The task: Number of lines below with the word "False": state it and write nothing more.

[Stored data]

━━━━━━━━

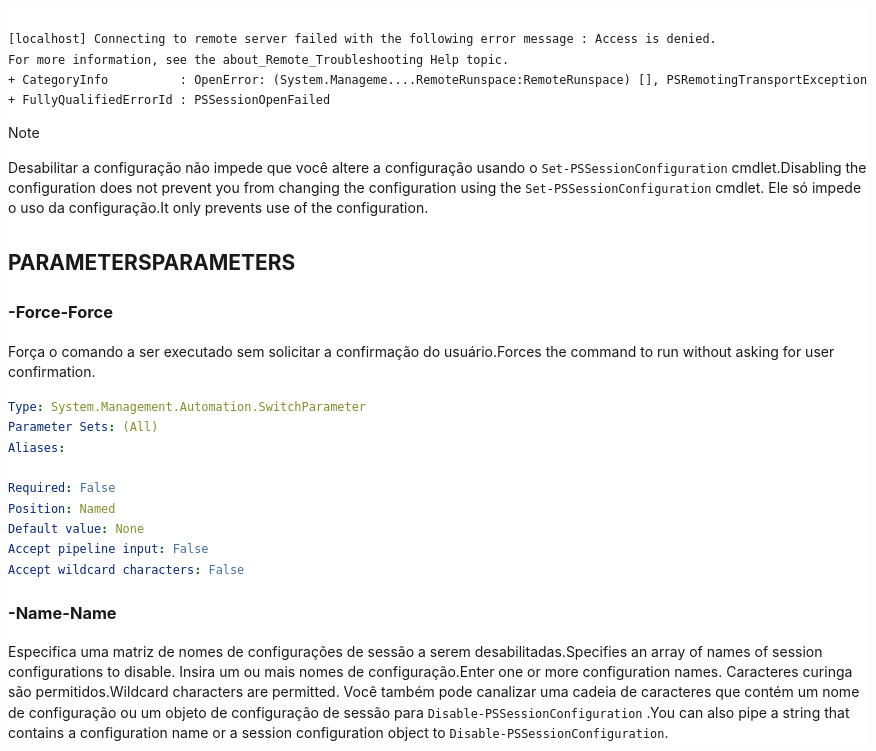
 ```

[localhost] Connecting to remote server failed with the following error message : Access is denied.
For more information, see the about_Remote_Troubleshooting Help topic.
+ CategoryInfo          : OpenError: (System.Manageme....RemoteRunspace:RemoteRunspace) [], PSRemotingTransportException
+ FullyQualifiedErrorId : PSSessionOpenFailed
```

> [!NOTE]
> <span data-ttu-id="5084a-128">Desabilitar a configuração não impede que você altere a configuração usando o `Set-PSSessionConfiguration` cmdlet.</span><span class="sxs-lookup"><span data-stu-id="5084a-128">Disabling the configuration does not prevent you from changing the configuration using the `Set-PSSessionConfiguration` cmdlet.</span></span> <span data-ttu-id="5084a-129">Ele só impede o uso da configuração.</span><span class="sxs-lookup"><span data-stu-id="5084a-129">It only prevents use of the configuration.</span></span>

## <span data-ttu-id="5084a-130">PARAMETERS</span><span class="sxs-lookup"><span data-stu-id="5084a-130">PARAMETERS</span></span>

### <span data-ttu-id="5084a-131">-Force</span><span class="sxs-lookup"><span data-stu-id="5084a-131">-Force</span></span>

<span data-ttu-id="5084a-132">Força o comando a ser executado sem solicitar a confirmação do usuário.</span><span class="sxs-lookup"><span data-stu-id="5084a-132">Forces the command to run without asking for user confirmation.</span></span>

```yaml
Type: System.Management.Automation.SwitchParameter
Parameter Sets: (All)
Aliases:

Required: False
Position: Named
Default value: None
Accept pipeline input: False
Accept wildcard characters: False
```

### <span data-ttu-id="5084a-133">-Name</span><span class="sxs-lookup"><span data-stu-id="5084a-133">-Name</span></span>

<span data-ttu-id="5084a-134">Especifica uma matriz de nomes de configurações de sessão a serem desabilitadas.</span><span class="sxs-lookup"><span data-stu-id="5084a-134">Specifies an array of names of session configurations to disable.</span></span> <span data-ttu-id="5084a-135">Insira um ou mais nomes de configuração.</span><span class="sxs-lookup"><span data-stu-id="5084a-135">Enter one or more configuration names.</span></span> <span data-ttu-id="5084a-136">Caracteres curinga são permitidos.</span><span class="sxs-lookup"><span data-stu-id="5084a-136">Wildcard characters are permitted.</span></span> <span data-ttu-id="5084a-137">Você também pode canalizar uma cadeia de caracteres que contém um nome de configuração ou um objeto de configuração de sessão para `Disable-PSSessionConfiguration` .</span><span class="sxs-lookup"><span data-stu-id="5084a-137">You can also pipe a string that contains a configuration name or a session configuration object to `Disable-PSSessionConfiguration`.</span></span>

━━━━━━━━

Result of the task: 3